--- DATA FOR ANALYSIS Enclosed Below ---

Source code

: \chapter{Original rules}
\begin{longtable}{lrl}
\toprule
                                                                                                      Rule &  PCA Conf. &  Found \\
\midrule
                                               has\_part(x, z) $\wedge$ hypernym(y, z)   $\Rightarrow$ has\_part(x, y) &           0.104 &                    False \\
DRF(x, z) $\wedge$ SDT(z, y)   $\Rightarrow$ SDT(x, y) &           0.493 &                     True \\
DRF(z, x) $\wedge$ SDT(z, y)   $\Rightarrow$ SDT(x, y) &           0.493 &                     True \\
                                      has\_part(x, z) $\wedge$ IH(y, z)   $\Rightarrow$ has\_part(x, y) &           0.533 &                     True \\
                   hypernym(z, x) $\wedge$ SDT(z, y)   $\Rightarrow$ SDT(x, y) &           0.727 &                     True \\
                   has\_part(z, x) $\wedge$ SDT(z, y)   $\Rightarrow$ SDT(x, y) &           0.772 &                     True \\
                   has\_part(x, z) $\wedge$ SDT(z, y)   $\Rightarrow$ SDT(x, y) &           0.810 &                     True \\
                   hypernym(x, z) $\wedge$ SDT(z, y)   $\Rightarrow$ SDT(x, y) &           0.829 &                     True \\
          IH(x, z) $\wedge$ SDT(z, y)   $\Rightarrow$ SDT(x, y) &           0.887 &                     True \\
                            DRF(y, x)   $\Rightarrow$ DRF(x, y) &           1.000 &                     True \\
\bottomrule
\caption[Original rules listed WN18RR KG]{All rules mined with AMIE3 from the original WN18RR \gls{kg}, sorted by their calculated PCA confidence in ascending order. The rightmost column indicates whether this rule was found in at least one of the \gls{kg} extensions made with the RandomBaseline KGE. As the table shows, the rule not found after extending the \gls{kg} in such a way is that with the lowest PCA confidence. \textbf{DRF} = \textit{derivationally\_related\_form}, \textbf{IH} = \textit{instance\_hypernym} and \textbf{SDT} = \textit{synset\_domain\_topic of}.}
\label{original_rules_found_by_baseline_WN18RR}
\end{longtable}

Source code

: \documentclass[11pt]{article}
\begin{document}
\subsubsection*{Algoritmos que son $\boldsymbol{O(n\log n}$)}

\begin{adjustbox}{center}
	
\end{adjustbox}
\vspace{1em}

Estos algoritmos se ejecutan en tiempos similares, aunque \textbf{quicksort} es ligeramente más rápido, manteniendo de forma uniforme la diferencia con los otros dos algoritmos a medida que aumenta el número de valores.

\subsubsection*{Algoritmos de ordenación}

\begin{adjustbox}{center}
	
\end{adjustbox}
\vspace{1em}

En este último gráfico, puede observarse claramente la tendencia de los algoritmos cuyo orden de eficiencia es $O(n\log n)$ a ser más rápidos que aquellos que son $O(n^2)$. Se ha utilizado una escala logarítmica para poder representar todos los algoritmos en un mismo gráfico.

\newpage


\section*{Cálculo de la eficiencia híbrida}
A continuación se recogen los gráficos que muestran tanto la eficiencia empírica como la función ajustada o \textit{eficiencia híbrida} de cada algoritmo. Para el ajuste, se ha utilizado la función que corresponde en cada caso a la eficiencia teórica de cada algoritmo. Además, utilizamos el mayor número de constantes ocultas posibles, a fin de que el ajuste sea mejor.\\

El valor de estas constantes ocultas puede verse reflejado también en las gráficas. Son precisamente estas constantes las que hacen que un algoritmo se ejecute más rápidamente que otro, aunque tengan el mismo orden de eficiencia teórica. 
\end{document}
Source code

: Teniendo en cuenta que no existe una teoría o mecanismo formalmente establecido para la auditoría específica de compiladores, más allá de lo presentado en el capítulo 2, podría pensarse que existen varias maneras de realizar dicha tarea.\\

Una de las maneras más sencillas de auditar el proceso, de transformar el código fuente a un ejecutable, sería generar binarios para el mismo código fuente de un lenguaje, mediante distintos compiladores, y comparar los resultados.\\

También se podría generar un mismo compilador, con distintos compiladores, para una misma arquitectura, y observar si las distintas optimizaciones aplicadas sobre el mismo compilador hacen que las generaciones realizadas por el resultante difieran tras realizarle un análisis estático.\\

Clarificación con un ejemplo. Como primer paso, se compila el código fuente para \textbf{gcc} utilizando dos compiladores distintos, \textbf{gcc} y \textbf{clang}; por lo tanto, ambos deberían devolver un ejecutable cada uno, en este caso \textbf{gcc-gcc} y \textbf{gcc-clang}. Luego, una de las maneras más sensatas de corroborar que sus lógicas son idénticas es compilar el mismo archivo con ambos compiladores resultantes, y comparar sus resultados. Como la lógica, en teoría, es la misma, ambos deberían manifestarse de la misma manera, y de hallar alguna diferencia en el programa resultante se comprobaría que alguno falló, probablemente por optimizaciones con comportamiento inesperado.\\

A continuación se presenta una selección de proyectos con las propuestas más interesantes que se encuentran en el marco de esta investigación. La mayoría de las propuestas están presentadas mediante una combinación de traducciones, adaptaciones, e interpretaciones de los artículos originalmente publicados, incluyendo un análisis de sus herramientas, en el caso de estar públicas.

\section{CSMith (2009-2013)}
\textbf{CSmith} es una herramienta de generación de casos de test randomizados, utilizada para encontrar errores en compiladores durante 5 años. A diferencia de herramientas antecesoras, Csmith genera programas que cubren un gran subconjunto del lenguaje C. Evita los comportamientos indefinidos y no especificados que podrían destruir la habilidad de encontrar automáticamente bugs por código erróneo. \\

--- End of Enclosed DATA FOR ANALYSIS ---

Copy the entries exactly, leaving no line out.

YOUR RESPONSE.
Source code

: \chapter{Original rules}
\begin{longtable}{lrl}
\toprule
                                                                                                      Rule &  PCA Conf. &  Found \\
\midrule
                                               has\_part(x, z) $\wedge$ hypernym(y, z)   $\Rightarrow$ has\_part(x, y) &           0.104 &                    False \\
DRF(x, z) $\wedge$ SDT(z, y)   $\Rightarrow$ SDT(x, y) &           0.493 &                     True \\
DRF(z, x) $\wedge$ SDT(z, y)   $\Rightarrow$ SDT(x, y) &           0.493 &                     True \\
                                      has\_part(x, z) $\wedge$ IH(y, z)   $\Rightarrow$ has\_part(x, y) &           0.533 &                     True \\
                   hypernym(z, x) $\wedge$ SDT(z, y)   $\Rightarrow$ SDT(x, y) &           0.727 &                     True \\
                   has\_part(z, x) $\wedge$ SDT(z, y)   $\Rightarrow$ SDT(x, y) &           0.772 &                     True \\
                   has\_part(x, z) $\wedge$ SDT(z, y)   $\Rightarrow$ SDT(x, y) &           0.810 &                     True \\
                   hypernym(x, z) $\wedge$ SDT(z, y)   $\Rightarrow$ SDT(x, y) &           0.829 &                     True \\
          IH(x, z) $\wedge$ SDT(z, y)   $\Rightarrow$ SDT(x, y) &           0.887 &                     True \\
                            DRF(y, x)   $\Rightarrow$ DRF(x, y) &           1.000 &                     True \\
\bottomrule
\caption[Original rules listed WN18RR KG]{All rules mined with AMIE3 from the original WN18RR \gls{kg}, sorted by their calculated PCA confidence in ascending order. The rightmost column indicates whether this rule was found in at least one of the \gls{kg} extensions made with the RandomBaseline KGE. As the table shows, the rule not found after extending the \gls{kg} in such a way is that with the lowest PCA confidence. \textbf{DRF} = \textit{derivationally\_related\_form}, \textbf{IH} = \textit{instance\_hypernym} and \textbf{SDT} = \textit{synset\_domain\_topic of}.}
\label{original_rules_found_by_baseline_WN18RR}
\end{longtable}

Source code

: \documentclass[11pt]{article}
\begin{document}
\subsubsection*{Algoritmos que son $\boldsymbol{O(n\log n}$)}

\begin{adjustbox}{center}
	
\end{adjustbox}
\vspace{1em}

Estos algoritmos se ejecutan en tiempos similares, aunque \textbf{quicksort} es ligeramente más rápido, manteniendo de forma uniforme la diferencia con los otros dos algoritmos a medida que aumenta el número de valores.

\subsubsection*{Algoritmos de ordenación}

\begin{adjustbox}{center}
	
\end{adjustbox}
\vspace{1em}

En este último gráfico, puede observarse claramente la tendencia de los algoritmos cuyo orden de eficiencia es $O(n\log n)$ a ser más rápidos que aquellos que son $O(n^2)$. Se ha utilizado una escala logarítmica para poder representar todos los algoritmos en un mismo gráfico.

\newpage


\section*{Cálculo de la eficiencia híbrida}
A continuación se recogen los gráficos que muestran tanto la eficiencia empírica como la función ajustada o \textit{eficiencia híbrida} de cada algoritmo. Para el ajuste, se ha utilizado la función que corresponde en cada caso a la eficiencia teórica de cada algoritmo. Además, utilizamos el mayor número de constantes ocultas posibles, a fin de que el ajuste sea mejor.\\

El valor de estas constantes ocultas puede verse reflejado también en las gráficas. Son precisamente estas constantes las que hacen que un algoritmo se ejecute más rápidamente que otro, aunque tengan el mismo orden de eficiencia teórica. 
\end{document}
Source code

: Teniendo en cuenta que no existe una teoría o mecanismo formalmente establecido para la auditoría específica de compiladores, más allá de lo presentado en el capítulo 2, podría pensarse que existen varias maneras de realizar dicha tarea.\\

Una de las maneras más sencillas de auditar el proceso, de transformar el código fuente a un ejecutable, sería generar binarios para el mismo código fuente de un lenguaje, mediante distintos compiladores, y comparar los resultados.\\

También se podría generar un mismo compilador, con distintos compiladores, para una misma arquitectura, y observar si las distintas optimizaciones aplicadas sobre el mismo compilador hacen que las generaciones realizadas por el resultante difieran tras realizarle un análisis estático.\\

Clarificación con un ejemplo. Como primer paso, se compila el código fuente para \textbf{gcc} utilizando dos compiladores distintos, \textbf{gcc} y \textbf{clang}; por lo tanto, ambos deberían devolver un ejecutable cada uno, en este caso \textbf{gcc-gcc} y \textbf{gcc-clang}. Luego, una de las maneras más sensatas de corroborar que sus lógicas son idénticas es compilar el mismo archivo con ambos compiladores resultantes, y comparar sus resultados. Como la lógica, en teoría, es la misma, ambos deberían manifestarse de la misma manera, y de hallar alguna diferencia en el programa resultante se comprobaría que alguno falló, probablemente por optimizaciones con comportamiento inesperado.\\

A continuación se presenta una selección de proyectos con las propuestas más interesantes que se encuentran en el marco de esta investigación. La mayoría de las propuestas están presentadas mediante una combinación de traducciones, adaptaciones, e interpretaciones de los artículos originalmente publicados, incluyendo un análisis de sus herramientas, en el caso de estar públicas.

\section{CSMith (2009-2013)}
\textbf{CSmith} es una herramienta de generación de casos de test randomizados, utilizada para encontrar errores en compiladores durante 5 años. A diferencia de herramientas antecesoras, Csmith genera programas que cubren un gran subconjunto del lenguaje C. Evita los comportamientos indefinidos y no especificados que podrían destruir la habilidad de encontrar automáticamente bugs por código erróneo. \\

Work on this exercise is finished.